Although well-crafted, The Help was not without its flaws. For me, the biggest one was the vernacular used for the story's Southern black characters. It was completely wrong and made reading the book difficult at times. I often wondered who proofread and authenticated these sections. It couldn't have been a black woman, I often told myself. At least not a black woman with Southern relatives (which is 99% of us - LOL!).
Here's a quick synopsis of the book (Source):
Three ordinary women are about to take one extraordinary step.
Twenty-two-year-old Skeeter has just returned home after graduating from Ole Miss. She may have a degree, but it is 1962, Mississippi, and her mother will not be happy till Skeeter has a ring on her finger. Skeeter would normally find solace with her beloved maid Constantine, the woman who raised her, but Constantine has disappeared and no one will tell Skeeter where she has gone.
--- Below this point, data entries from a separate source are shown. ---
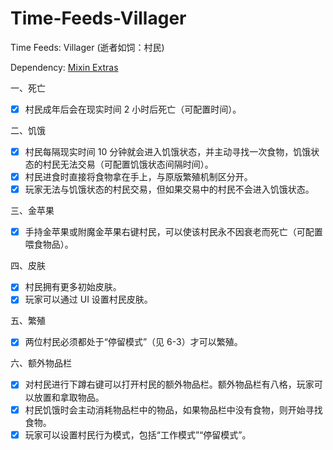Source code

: # Time-Feeds-Villager
Time Feeds: Villager (逝者如饲：村民)

Dependency: [Mixin Extras](https://repo1.maven.org/maven2/io/github/llamalad7/mixinextras-forge/0.4.1/mixinextras-forge-0.4.1.jar)

一、死亡
- [x] 村民成年后会在现实时间 2 小时后死亡（可配置时间）。

二、饥饿
- [x] 村民每隔现实时间 10 分钟就会进入饥饿状态，并主动寻找一次食物，饥饿状态的村民无法交易（可配置饥饿状态间隔时间）。
- [x] 村民进食时直接将食物拿在手上，与原版繁殖机制区分开。
- [x] 玩家无法与饥饿状态的村民交易，但如果交易中的村民不会进入饥饿状态。

三、金苹果
- [x] 手持金苹果或附魔金苹果右键村民，可以使该村民永不因衰老而死亡（可配置喂食物品）。

四、皮肤
- [x] 村民拥有更多初始皮肤。
- [x] 玩家可以通过 UI 设置村民皮肤。

五、繁殖
- [x] 两位村民必须都处于“停留模式”（见 6-3）才可以繁殖。

六、额外物品栏
- [x] 对村民进行下蹲右键可以打开村民的额外物品栏。额外物品栏有八格，玩家可以放置和拿取物品。
- [x] 村民饥饿时会主动消耗物品栏中的物品，如果物品栏中没有食物，则开始寻找食物。
- [x] 玩家可以设置村民行为模式，包括“工作模式”“停留模式”。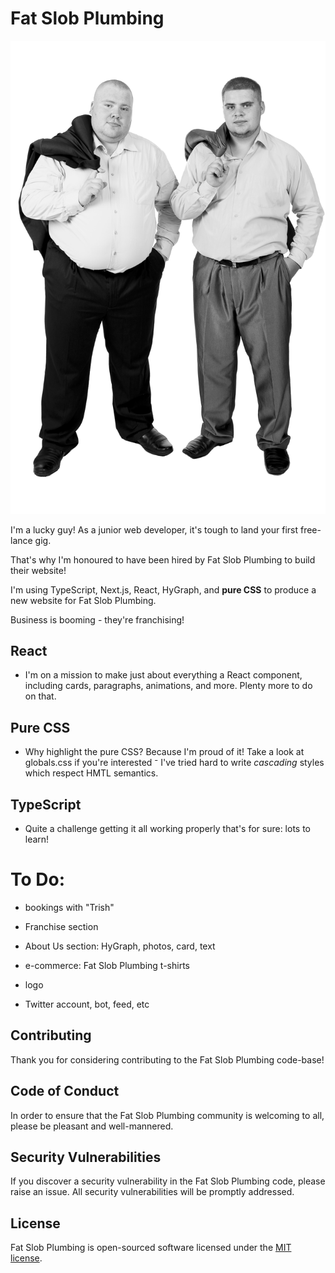 # Fat Slob Plumbing

![Fat Slob Plumbing staff photo](./assets/img/staffPhoto.png)

I'm a lucky guy! As a junior web developer, it's tough to land your first free-lance gig.

That's why I'm honoured to have been hired by Fat Slob Plumbing to build their website!

I'm using TypeScript, Next.js, React, HyGraph, and **pure CSS** to produce a new website for Fat Slob Plumbing.

Business is booming - they're franchising!

## React

- I'm on a mission to make just about everything a React component, including cards, paragraphs, animations, and more. Plenty more to do on that.

## Pure CSS

- Why highlight the pure CSS? Because I'm proud of it! Take a look at globals.css if you're interested ⁻ I've tried hard to write _cascading_ styles which respect HMTL semantics.

## TypeScript

- Quite a challenge getting it all working properly that's for sure: lots to learn!

# To Do:

- bookings with "Trish"

- Franchise section

- About Us section: HyGraph, photos, card, text

- e-commerce: Fat Slob Plumbing t-shirts

- logo

- Twitter account, bot, feed, etc

## Contributing

Thank you for considering contributing to the Fat Slob Plumbing code-base!

## Code of Conduct

In order to ensure that the Fat Slob Plumbing community is welcoming to all, please be pleasant and well-mannered.

## Security Vulnerabilities

If you discover a security vulnerability in the Fat Slob Plumbing code, please raise an issue. All security vulnerabilities will be promptly addressed.

## License

Fat Slob Plumbing is open-sourced software licensed under the [MIT license](https://opensource.org/licenses/MIT).
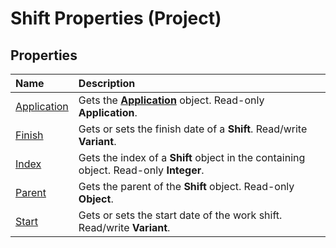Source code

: 
# Shift Properties (Project)

## Properties



|**Name**|**Description**|
|:-----|:-----|
| [Application](59c941ed-2cb4-4cf8-5526-e9489abd619a.md)|Gets the  **[Application](8eb91712-7784-a102-38c0-19bb056c27e9.md)** object. Read-only **Application**.|
| [Finish](f91768b9-fb9b-d557-31a4-5284fb037237.md)|Gets or sets the finish date of a  **Shift**. Read/write  **Variant**.|
| [Index](dae37122-f745-2728-5004-b3b3d7ad188a.md)|Gets the index of a  **Shift** object in the containing object. Read-only **Integer**.|
| [Parent](bb657345-0310-d616-1fd8-e08155cb8ddf.md)|Gets the parent of the  **Shift** object. Read-only **Object**.|
| [Start](0e5232a0-a056-8933-a9cc-87c516784302.md)|Gets or sets the start date of the work shift. Read/write  **Variant**.|
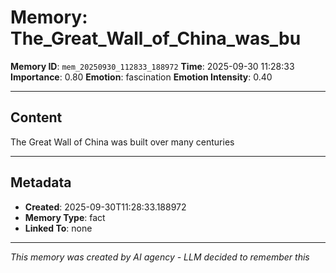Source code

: # Memory: The_Great_Wall_of_China_was_bu

**Memory ID**: `mem_20250930_112833_188972`
**Time**: 2025-09-30 11:28:33
**Importance**: 0.80
**Emotion**: fascination
**Emotion Intensity**: 0.40

---

## Content

The Great Wall of China was built over many centuries

---

## Metadata

- **Created**: 2025-09-30T11:28:33.188972
- **Memory Type**: fact
- **Linked To**: none

---

*This memory was created by AI agency - LLM decided to remember this*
Aibileen is a black maid, a wise, regal woman raising her seventeenth white child. Something has shifted inside her after the loss of her own son, who died while his bosses looked the other way. She is devoted to the little girl she looks after, though she knows both their hearts may be broken.
Minny, Aibileen's best friend, is short, fat, and perhaps the sassiest woman in Mississippi. She can cook like nobody's business, but she can't mind her tongue, so she's lost yet another job. Minny finally finds a position working for someone too new to town to know her reputation. But her new boss has secrets of her own.
Seemingly as different from one another as can be, these women will nonetheless come together for a clandestine project that will put them all at risk. And why? Because they are suffocating within the lines that define their town and their times. And sometimes lines are made to be crossed.
In pitch-perfect voices, Kathryn Stockett creates three extraordinary women whose determination to start a movement of their own forever changes a town, and the way women--mothers, daughters, caregivers, friends--view one another. A deeply moving novel filled with poignancy, humor, and hope, The Help is a timeless and universal story about the lines we abide by, and the ones we don't.